Supplied entries →
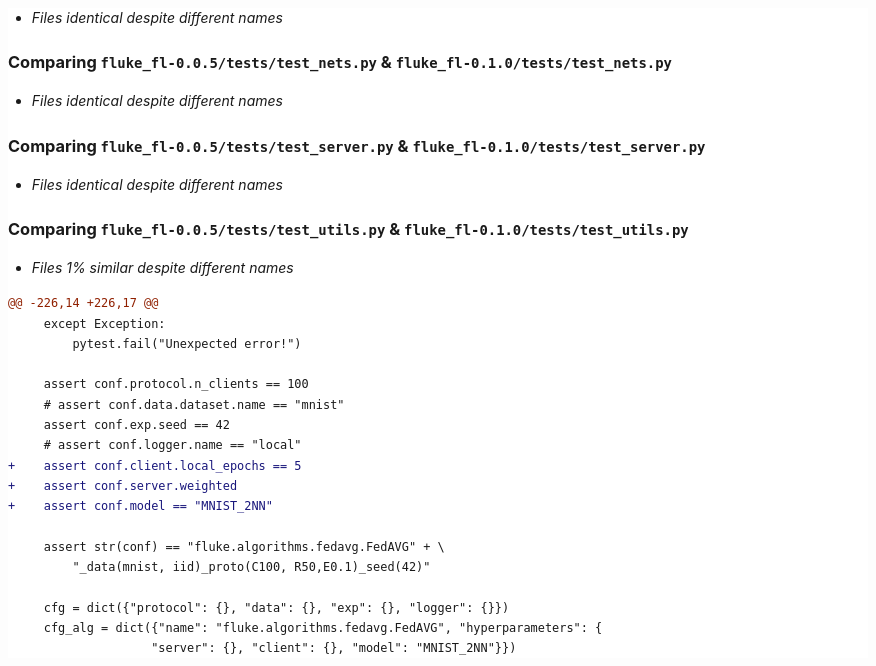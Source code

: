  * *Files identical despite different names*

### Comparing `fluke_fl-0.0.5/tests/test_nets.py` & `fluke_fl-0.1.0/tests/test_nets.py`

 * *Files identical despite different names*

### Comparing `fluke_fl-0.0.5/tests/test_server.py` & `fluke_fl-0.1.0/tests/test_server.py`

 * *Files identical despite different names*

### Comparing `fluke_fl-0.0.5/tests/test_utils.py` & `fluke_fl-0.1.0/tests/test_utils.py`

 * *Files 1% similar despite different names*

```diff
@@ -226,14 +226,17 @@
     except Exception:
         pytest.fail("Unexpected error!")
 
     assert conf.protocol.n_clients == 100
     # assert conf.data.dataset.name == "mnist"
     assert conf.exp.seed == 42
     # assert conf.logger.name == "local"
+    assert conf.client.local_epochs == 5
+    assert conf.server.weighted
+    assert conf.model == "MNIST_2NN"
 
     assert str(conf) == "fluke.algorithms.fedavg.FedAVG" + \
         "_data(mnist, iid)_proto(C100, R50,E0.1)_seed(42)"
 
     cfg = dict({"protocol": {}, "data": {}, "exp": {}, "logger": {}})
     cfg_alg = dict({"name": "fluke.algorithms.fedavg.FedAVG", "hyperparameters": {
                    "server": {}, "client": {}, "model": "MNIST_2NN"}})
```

==

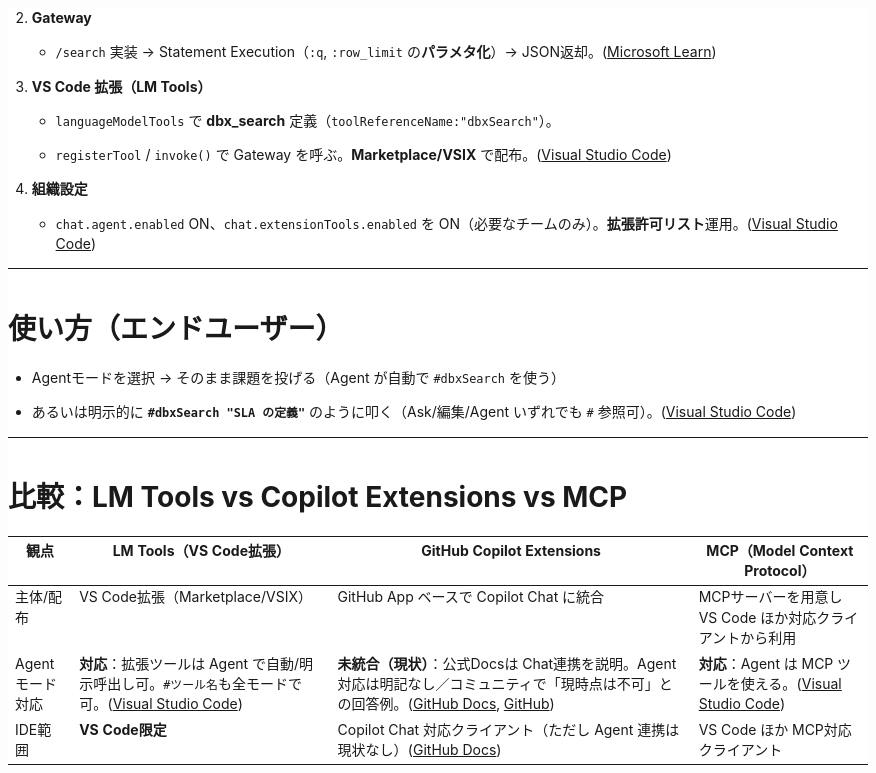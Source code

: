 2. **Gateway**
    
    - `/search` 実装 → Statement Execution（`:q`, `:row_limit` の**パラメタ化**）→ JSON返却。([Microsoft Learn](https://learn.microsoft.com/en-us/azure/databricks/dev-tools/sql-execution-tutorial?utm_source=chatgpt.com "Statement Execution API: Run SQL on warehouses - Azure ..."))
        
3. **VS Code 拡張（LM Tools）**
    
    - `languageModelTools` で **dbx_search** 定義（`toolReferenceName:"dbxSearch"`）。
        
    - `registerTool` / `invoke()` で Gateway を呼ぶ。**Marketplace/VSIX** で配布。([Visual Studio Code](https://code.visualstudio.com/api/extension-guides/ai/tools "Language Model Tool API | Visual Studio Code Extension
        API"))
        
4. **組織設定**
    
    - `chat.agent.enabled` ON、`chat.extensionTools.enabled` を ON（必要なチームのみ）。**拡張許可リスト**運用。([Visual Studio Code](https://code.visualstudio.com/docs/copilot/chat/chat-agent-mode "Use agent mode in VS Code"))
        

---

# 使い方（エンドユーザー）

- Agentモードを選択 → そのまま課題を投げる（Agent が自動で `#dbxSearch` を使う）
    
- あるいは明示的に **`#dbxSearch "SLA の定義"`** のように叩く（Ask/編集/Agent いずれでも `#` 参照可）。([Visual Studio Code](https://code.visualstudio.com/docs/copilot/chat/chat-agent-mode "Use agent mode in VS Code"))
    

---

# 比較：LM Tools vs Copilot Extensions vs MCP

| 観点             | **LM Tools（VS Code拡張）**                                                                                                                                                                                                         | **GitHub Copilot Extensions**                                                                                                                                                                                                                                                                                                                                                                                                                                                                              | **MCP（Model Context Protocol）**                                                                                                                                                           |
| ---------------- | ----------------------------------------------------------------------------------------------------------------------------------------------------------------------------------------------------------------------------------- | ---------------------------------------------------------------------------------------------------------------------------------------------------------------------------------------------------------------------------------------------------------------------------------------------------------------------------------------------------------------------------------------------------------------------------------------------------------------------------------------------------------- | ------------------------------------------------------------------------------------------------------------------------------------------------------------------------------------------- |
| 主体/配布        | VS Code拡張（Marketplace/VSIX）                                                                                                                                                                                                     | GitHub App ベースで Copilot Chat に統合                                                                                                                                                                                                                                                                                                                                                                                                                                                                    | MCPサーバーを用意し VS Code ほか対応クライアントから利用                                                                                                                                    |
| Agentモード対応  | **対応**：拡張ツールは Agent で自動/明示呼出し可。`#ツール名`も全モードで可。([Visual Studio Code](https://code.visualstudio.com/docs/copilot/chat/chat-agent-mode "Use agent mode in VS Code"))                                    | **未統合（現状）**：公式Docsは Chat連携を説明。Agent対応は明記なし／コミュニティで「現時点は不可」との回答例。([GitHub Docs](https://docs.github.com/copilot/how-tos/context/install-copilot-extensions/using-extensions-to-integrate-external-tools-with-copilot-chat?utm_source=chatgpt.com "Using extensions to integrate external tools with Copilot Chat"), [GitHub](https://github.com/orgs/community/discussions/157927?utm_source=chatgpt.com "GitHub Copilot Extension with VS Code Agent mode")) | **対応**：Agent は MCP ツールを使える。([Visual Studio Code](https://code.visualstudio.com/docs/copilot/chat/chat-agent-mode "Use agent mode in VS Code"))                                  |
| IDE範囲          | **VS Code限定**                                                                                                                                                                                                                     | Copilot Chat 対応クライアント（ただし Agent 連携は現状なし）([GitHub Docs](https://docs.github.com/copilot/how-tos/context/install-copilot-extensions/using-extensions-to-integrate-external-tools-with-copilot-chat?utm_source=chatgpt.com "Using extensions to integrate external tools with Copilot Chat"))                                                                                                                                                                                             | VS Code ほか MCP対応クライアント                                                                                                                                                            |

What needs to be done →
Lines of the material that contain the word "despite" are to be gathered.

Response area →
:  * *Files identical despite different names*
 * *Files identical despite different names*
 * *Files identical despite different names*
 * *Files 1% similar despite different names*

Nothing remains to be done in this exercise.